The plaintiff in a civil antitrust lawsuit against Whole Foods Market Inc. has agreed to judgment in favor of the company, following a decision in April by the U.S. Court of Appeals for the D.C. Circuit not to hear an appeal of an order denying class certification.
Ekaterini Kottaras, a California woman, sued Whole Foods in 2008 in U.S. District Court for the District of Columbia, claiming the company's merger with former competitor Wild Oats had led to higher prices. The lawsuit was an offshoot of the Federal Trade Commission's 2007 challenge to the merger, which eventually settled.
U.S. District Judge James Boasberg denied Kottaras’ motion to certify a class in the case in late January. Kottaras filed a petition to appeal, which a three-judge appellate panel denied on April 20. On Friday, Kottaras agreed to an entry of judgment in Whole Foods' favor, meaning she could be on the hook for some of the company's costs. The case docket officially closed yesterday.

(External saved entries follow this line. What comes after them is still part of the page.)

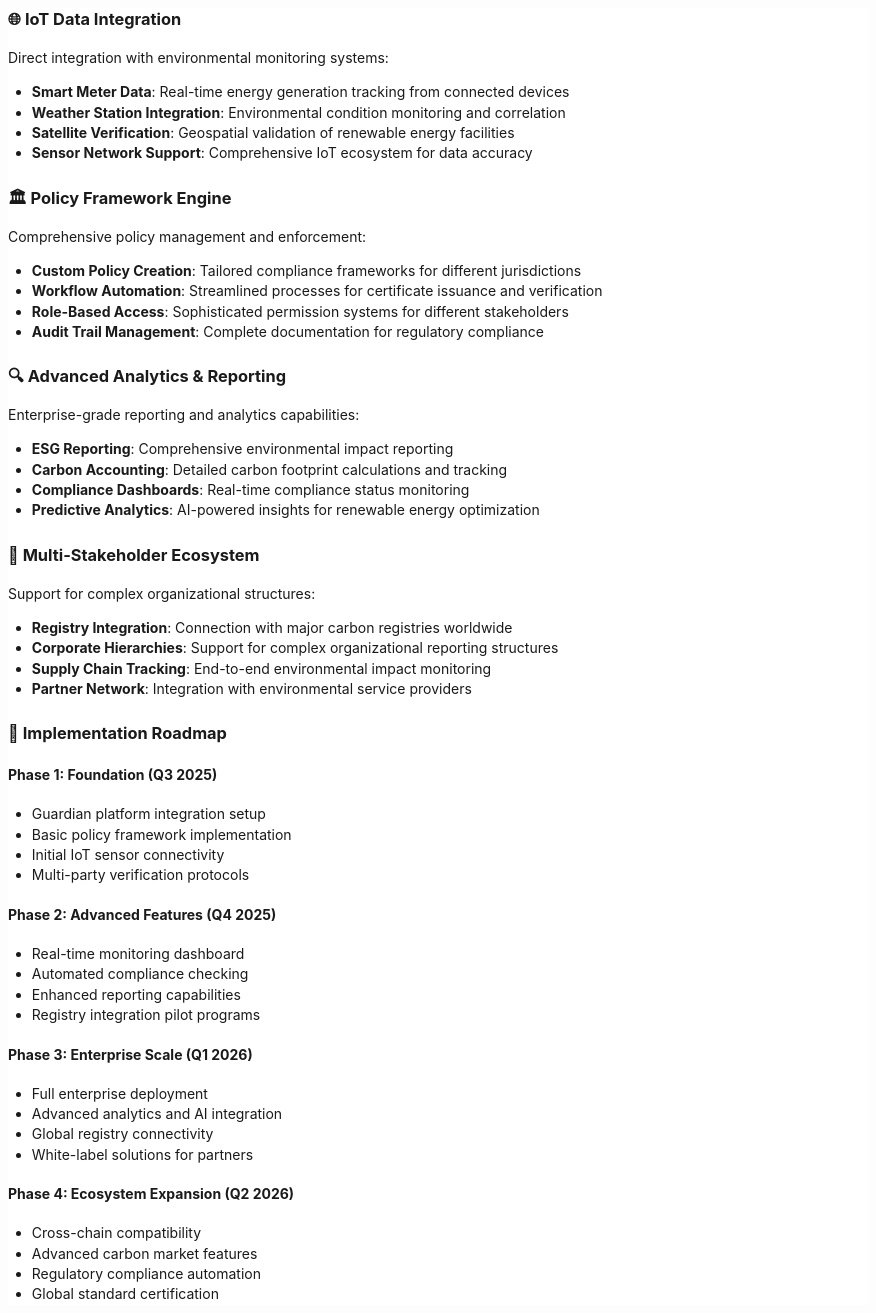 ### 🌐 **IoT Data Integration**
Direct integration with environmental monitoring systems:
- **Smart Meter Data**: Real-time energy generation tracking from connected devices
- **Weather Station Integration**: Environmental condition monitoring and correlation
- **Satellite Verification**: Geospatial validation of renewable energy facilities
- **Sensor Network Support**: Comprehensive IoT ecosystem for data accuracy

### 🏛️ **Policy Framework Engine**
Comprehensive policy management and enforcement:
- **Custom Policy Creation**: Tailored compliance frameworks for different jurisdictions
- **Workflow Automation**: Streamlined processes for certificate issuance and verification
- **Role-Based Access**: Sophisticated permission systems for different stakeholders
- **Audit Trail Management**: Complete documentation for regulatory compliance

### 🔍 **Advanced Analytics & Reporting**
Enterprise-grade reporting and analytics capabilities:
- **ESG Reporting**: Comprehensive environmental impact reporting
- **Carbon Accounting**: Detailed carbon footprint calculations and tracking
- **Compliance Dashboards**: Real-time compliance status monitoring
- **Predictive Analytics**: AI-powered insights for renewable energy optimization

### 🤝 **Multi-Stakeholder Ecosystem**
Support for complex organizational structures:
- **Registry Integration**: Connection with major carbon registries worldwide
- **Corporate Hierarchies**: Support for complex organizational reporting structures
- **Supply Chain Tracking**: End-to-end environmental impact monitoring
- **Partner Network**: Integration with environmental service providers

### 📅 **Implementation Roadmap**

#### **Phase 1: Foundation (Q3 2025)**
- Guardian platform integration setup
- Basic policy framework implementation
- Initial IoT sensor connectivity
- Multi-party verification protocols

#### **Phase 2: Advanced Features (Q4 2025)**
- Real-time monitoring dashboard
- Automated compliance checking
- Enhanced reporting capabilities
- Registry integration pilot programs

#### **Phase 3: Enterprise Scale (Q1 2026)**
- Full enterprise deployment
- Advanced analytics and AI integration
- Global registry connectivity
- White-label solutions for partners

#### **Phase 4: Ecosystem Expansion (Q2 2026)**
- Cross-chain compatibility
- Advanced carbon market features
- Regulatory compliance automation
- Global standard certification
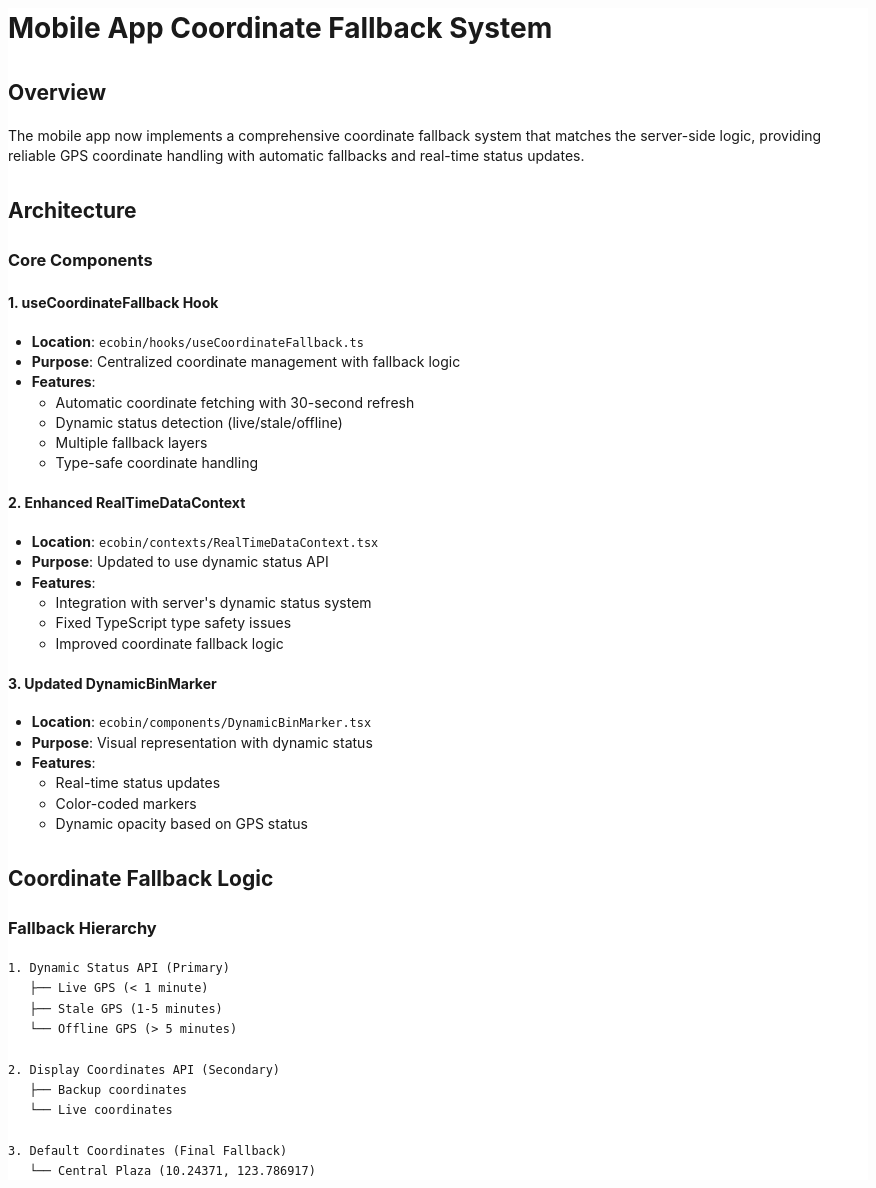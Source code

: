 # Mobile App Coordinate Fallback System

## Overview
The mobile app now implements a comprehensive coordinate fallback system that matches the server-side logic, providing reliable GPS coordinate handling with automatic fallbacks and real-time status updates.

## Architecture

### Core Components

#### 1. **useCoordinateFallback Hook**
- **Location**: `ecobin/hooks/useCoordinateFallback.ts`
- **Purpose**: Centralized coordinate management with fallback logic
- **Features**:
  - Automatic coordinate fetching with 30-second refresh
  - Dynamic status detection (live/stale/offline)
  - Multiple fallback layers
  - Type-safe coordinate handling

#### 2. **Enhanced RealTimeDataContext**
- **Location**: `ecobin/contexts/RealTimeDataContext.tsx`
- **Purpose**: Updated to use dynamic status API
- **Features**:
  - Integration with server's dynamic status system
  - Fixed TypeScript type safety issues
  - Improved coordinate fallback logic

#### 3. **Updated DynamicBinMarker**
- **Location**: `ecobin/components/DynamicBinMarker.tsx`
- **Purpose**: Visual representation with dynamic status
- **Features**:
  - Real-time status updates
  - Color-coded markers
  - Dynamic opacity based on GPS status

## Coordinate Fallback Logic

### Fallback Hierarchy

```
1. Dynamic Status API (Primary)
   ├── Live GPS (< 1 minute)
   ├── Stale GPS (1-5 minutes)
   └── Offline GPS (> 5 minutes)

2. Display Coordinates API (Secondary)
   ├── Backup coordinates
   └── Live coordinates

3. Default Coordinates (Final Fallback)
   └── Central Plaza (10.24371, 123.786917)
```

The FTC settled its case with Whole Foods in 2009, with the company agreeing to divest 32 stores from the merger agreement, but Kottaras’ case pressed on. It was held up for about a year because of a fight over a subpoena Kottaras’ attorneys had issued for Whole Foods’ competitors to turn over documents submitted as part of the FTC case.
Kottaras moved for class certification in 2010. Her complaint had a national focus, but her motion only sought to create a class of consumers at 20 stores in California.
Boasberg, in denying her motion, found that because proposed class members would need to present evidence that would vary from person to person, certifying a class would be inappropriate. He also found that Kottaras' expert failed to present a workable model for accurately determining any net damages to Whole Foods customers.
Lead counsel for Whole Foods, Dechert’s Paul Denis, who also represented the company in the FTC matter, said in an e-mail today that the case “played out as we expected, although it took longer than anyone liked.”
Denis said that Boasberg’s opinion and the D.C. Circuit’s decision not to hear the appeal was “in step” with case law from other districts and the U.S. Supreme Court on the issue of class certification. “Plaintiffs seeking class certification must have common evidence, not speculation, on critical issues like the fact of injury,” he said.
Kottaras is being represented by Roy Katriel of The Katriel Law Firm in Washington and Michael Braun of Braun Law Group in Los Angeles. Neither returned requests for comment today.